While his name is not in the official lobbyist registry, emails obtained by Florida Politics (detailed below) suggest that Republican Terrance Freeman, appointed in 2018 to the Council, was in fact lobbying future members months before his appointment.
In a statement, King (a former lobbyist herself, per records likewise detailed below) lambasted “lobbyist” Freeman.
What this illustrates: the very inside baseball nature of this race between two connected serial candidates.
King ran for Council in 2015, and ran for state Democratic Party chair after that; Freeman ran for state House in 2016. Expect that the loser of this race runs for something else, sooner than later.
King, a former chair of the Duval Democrats, said Freeman “was lobbying the City Council at the exact same time he was applying for a City Council seat representing a district he didn’t even live in.”
King’s “lobbyist” charge did not meet one burden of proof.
King’s assertion that Freeman was a lobbyist was based on a report from the Florida Times-Union last year upon his appointment.
“For reasons he said he legally cannot speak about, Freeman recently left his job as a lobbyist for a company that loans money for home improvement projects,” wrote City Hall/Outdoors reporter Chris Hong.
The T-U article never said which government Freeman was lobbying, and King seems to have drawn an inference that isn’t rooted in the registry.
A Freeman spokesperson noted that “Mr. Freeman was not lobbying the City Council of Jacksonville last year …. she is not entitled to make things up and lie to voters.”
However, though not registered as a lobbyist, Freeman quite arguably was lobbying … or something close to it.
“I am requesting to meet with Councilman Love for 30 minutes regarding PACE (Property Assessed Clean Energy). My supervisor will be in Jacksonville on the 15th of June and I was
wondering if he was taking meetings that mid-morning?
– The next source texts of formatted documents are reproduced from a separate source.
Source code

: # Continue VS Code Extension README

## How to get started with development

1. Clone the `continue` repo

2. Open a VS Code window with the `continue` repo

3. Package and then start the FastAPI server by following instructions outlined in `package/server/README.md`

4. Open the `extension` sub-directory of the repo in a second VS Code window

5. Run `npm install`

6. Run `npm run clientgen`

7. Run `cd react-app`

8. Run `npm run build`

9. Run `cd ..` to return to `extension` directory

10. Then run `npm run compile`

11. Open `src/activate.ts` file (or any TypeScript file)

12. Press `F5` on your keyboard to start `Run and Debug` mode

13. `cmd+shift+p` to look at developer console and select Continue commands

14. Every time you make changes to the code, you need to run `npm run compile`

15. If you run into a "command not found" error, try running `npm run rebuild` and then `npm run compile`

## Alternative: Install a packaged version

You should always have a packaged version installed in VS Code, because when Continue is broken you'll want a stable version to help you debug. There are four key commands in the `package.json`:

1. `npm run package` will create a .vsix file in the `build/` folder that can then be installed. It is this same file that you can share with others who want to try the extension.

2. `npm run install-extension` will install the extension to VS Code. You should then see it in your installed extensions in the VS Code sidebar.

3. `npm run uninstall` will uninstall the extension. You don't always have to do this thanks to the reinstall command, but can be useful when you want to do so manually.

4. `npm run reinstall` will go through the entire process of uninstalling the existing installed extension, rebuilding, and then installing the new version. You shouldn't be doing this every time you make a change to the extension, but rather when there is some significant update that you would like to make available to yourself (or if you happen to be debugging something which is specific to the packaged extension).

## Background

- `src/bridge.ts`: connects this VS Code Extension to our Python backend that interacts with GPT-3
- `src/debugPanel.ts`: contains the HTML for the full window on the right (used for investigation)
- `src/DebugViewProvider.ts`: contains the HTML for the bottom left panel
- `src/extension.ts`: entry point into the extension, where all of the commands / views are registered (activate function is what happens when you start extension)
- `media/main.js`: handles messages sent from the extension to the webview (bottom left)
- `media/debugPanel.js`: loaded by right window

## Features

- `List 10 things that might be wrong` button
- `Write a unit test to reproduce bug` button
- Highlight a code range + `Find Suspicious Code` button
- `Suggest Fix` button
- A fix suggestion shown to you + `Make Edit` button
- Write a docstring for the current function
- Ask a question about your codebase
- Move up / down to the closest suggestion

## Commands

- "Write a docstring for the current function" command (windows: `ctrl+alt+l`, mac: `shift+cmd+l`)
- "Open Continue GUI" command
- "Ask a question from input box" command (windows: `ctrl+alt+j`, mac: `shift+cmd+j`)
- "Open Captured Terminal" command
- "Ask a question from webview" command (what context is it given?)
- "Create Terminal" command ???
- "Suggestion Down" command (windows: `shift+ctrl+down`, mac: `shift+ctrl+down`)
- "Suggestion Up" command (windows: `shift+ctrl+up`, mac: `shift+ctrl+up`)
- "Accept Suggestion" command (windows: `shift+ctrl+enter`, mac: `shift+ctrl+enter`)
If no times are available on the 15th can you check the 18th or 19th as well,” Freeman wrote to Love’s assistant.
Freeman wrote similarly to Wilson’s assistant.
While he wasn’t registered as a lobbyist, the emails were business emails to discuss an issue with what would eventually be future colleagues.
Some may call that lobbying.
Freeman, a former Council assistant, knew how the building worked, and was well-positioned to make a case to those he formerly worked with in a different capacity.
However, as Florida Politics learned Tuesday, King herself has lobbied over the years, representing the city of Orlando starting in 2008 and over a dozen regional Goodwill thrift store companies in front of the Florida Senate starting in 2001.
In other words, one former lobbyist is attacking another former lobbyist for having lobbied, an illustration of the inside baseball at the heart of this race.
King and Freeman have not always been at odds.
Ironically, the Chamber endorsed King over Republican Al Ferraro.
“King has experience on the Planning Commission and as a local small business executive, as well as a strong understanding of the issues facing our city,” read the rave.